Langley Library hosts reading of Welsh poet Dylan Thomas’ works

The Langley Library will host a reading of Welsh poet Dylan Thomas’ works in celebration of his centennial year. The reading will take place at 6:30 p.m. Friday, Nov. 14.

The Langley Library will host a reading of Welsh poet Dylan Thomas’ works in celebration of his centennial year.

The reading will take place at 6:30 p.m. Friday, Nov. 14.

Barry Kraft and Kevin Lynch, both veterans of the Oregon Shakespeare Festival, will share poems, prose and letters.

Kraft worked with the venerable Shakespearean festival in Ashland, Oregon, for 26 years as dramaturge, lecturer and actor and has performed professionally in all of Shakespeare’s 38 plays.

Lynch, a Langley resident, has held a fellowship at America’s longest continuously running regional theater, the Alley Theatre in Houston, and has toured playing Shakespearean characters in Montana, California and Seattle.

Both Kraft and Lynch have had a lifelong affinity with Thomas and his writings.

Lynch noted that the reading is timely not only due to the centennial anniversary of the writings but because in Chris Nolan’s newly released film “Interstellar,” Michael Caine reads Thomas’ famous poem “Do Not Go Gentle Into That Good Night.” This, Lynch said, will help to introduce the poet to young theatergoers.

Some of the pieces to be read on Friday include Thomas’ letters to his close friend, Vernon Watkins, in which he comically discusses money and the means by which to get it, poems such as “Fern Hill,” “In My Craft or Sullen Art,” “The Hunchback in the Park” and “Poem in October.”

Some passages from Sidney Michaels’ play, “Dylan,” about the poet will be read, as will nine minutes from Thomas’ “Reminiscences from Childhood” that was written in his book of stories and essays entitled, “Quite Early One Morning” and, also from this book, a reading of “Memories from Christmas,” which later became “A Child’s Christmas in Wales.”

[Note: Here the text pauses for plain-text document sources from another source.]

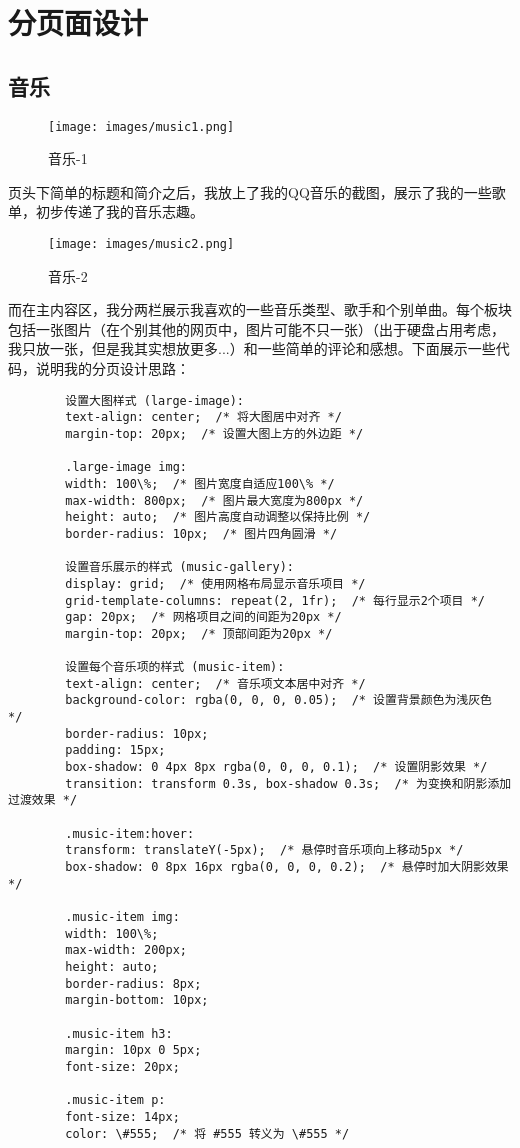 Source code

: \documentclass[supercite]{Experimental_Report}
\theoremstyle{definition}
\begin{document}
\section{分页面设计}
	\subsection{音乐}
	
	\begin{figure}[h]
		\begin{center}
			\texttt{[image: images/music1.png]}
			\caption{音乐-1}
			\label{fig3-1}
		\end{center}
	\end{figure}
	
	页头下简单的标题和简介之后，我放上了我的QQ音乐的截图，展示了我的一些歌单，初步传递了我的音乐志趣。
	
	\begin{figure}[h]
		\begin{center}
			\texttt{[image: images/music2.png]}
			\caption{音乐-2}
			\label{fig3-2}
		\end{center}
	\end{figure}
	
	而在主内容区，我分两栏展示我喜欢的一些音乐类型、歌手和个别单曲。每个板块包括一张图片（在个别其他的网页中，图片可能不只一张）（出于硬盘占用考虑，我只放一张，但是我其实想放更多...）和一些简单的评论和感想。下面展示一些代码，说明我的分页设计思路：
	
	\begin{verbatim}
		设置大图样式 (large-image):
		text-align: center;  /* 将大图居中对齐 */
		margin-top: 20px;  /* 设置大图上方的外边距 */
		
		.large-image img:
		width: 100\%;  /* 图片宽度自适应100\% */
		max-width: 800px;  /* 图片最大宽度为800px */
		height: auto;  /* 图片高度自动调整以保持比例 */
		border-radius: 10px;  /* 图片四角圆滑 */
		
		设置音乐展示的样式 (music-gallery):
		display: grid;  /* 使用网格布局显示音乐项目 */
		grid-template-columns: repeat(2, 1fr);  /* 每行显示2个项目 */
		gap: 20px;  /* 网格项目之间的间距为20px */
		margin-top: 20px;  /* 顶部间距为20px */
		
		设置每个音乐项的样式 (music-item):
		text-align: center;  /* 音乐项文本居中对齐 */
		background-color: rgba(0, 0, 0, 0.05);  /* 设置背景颜色为浅灰色 */
		border-radius: 10px;
		padding: 15px;
		box-shadow: 0 4px 8px rgba(0, 0, 0, 0.1);  /* 设置阴影效果 */
		transition: transform 0.3s, box-shadow 0.3s;  /* 为变换和阴影添加过渡效果 */
		
		.music-item:hover:
		transform: translateY(-5px);  /* 悬停时音乐项向上移动5px */
		box-shadow: 0 8px 16px rgba(0, 0, 0, 0.2);  /* 悬停时加大阴影效果 */
		
		.music-item img:
		width: 100\%;
		max-width: 200px;
		height: auto;
		border-radius: 8px;
		margin-bottom: 10px;
		
		.music-item h3:
		margin: 10px 0 5px;
		font-size: 20px;
		
		.music-item p:
		font-size: 14px;
		color: \#555;  /* 将 #555 转义为 \#555 */
		
	\end{verbatim}
	
\end{document}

“Dylan Thomas was the greatest lyric poet of the twentieth century — excluding Yeats. If you’re Irish and don’t list Yeats first you get struck with an Irish thunderbolt,” wrote Lynch in an email to The Record. “But Thomas’ ability to cross over literary circles was spectacular. He was a brilliant poet but also a wonderful writer of prose (Milkwood et al). His letters can be astonishing in their creativity and frankness. His tours and womanizing and drinking are legendary, but so was his delivery.”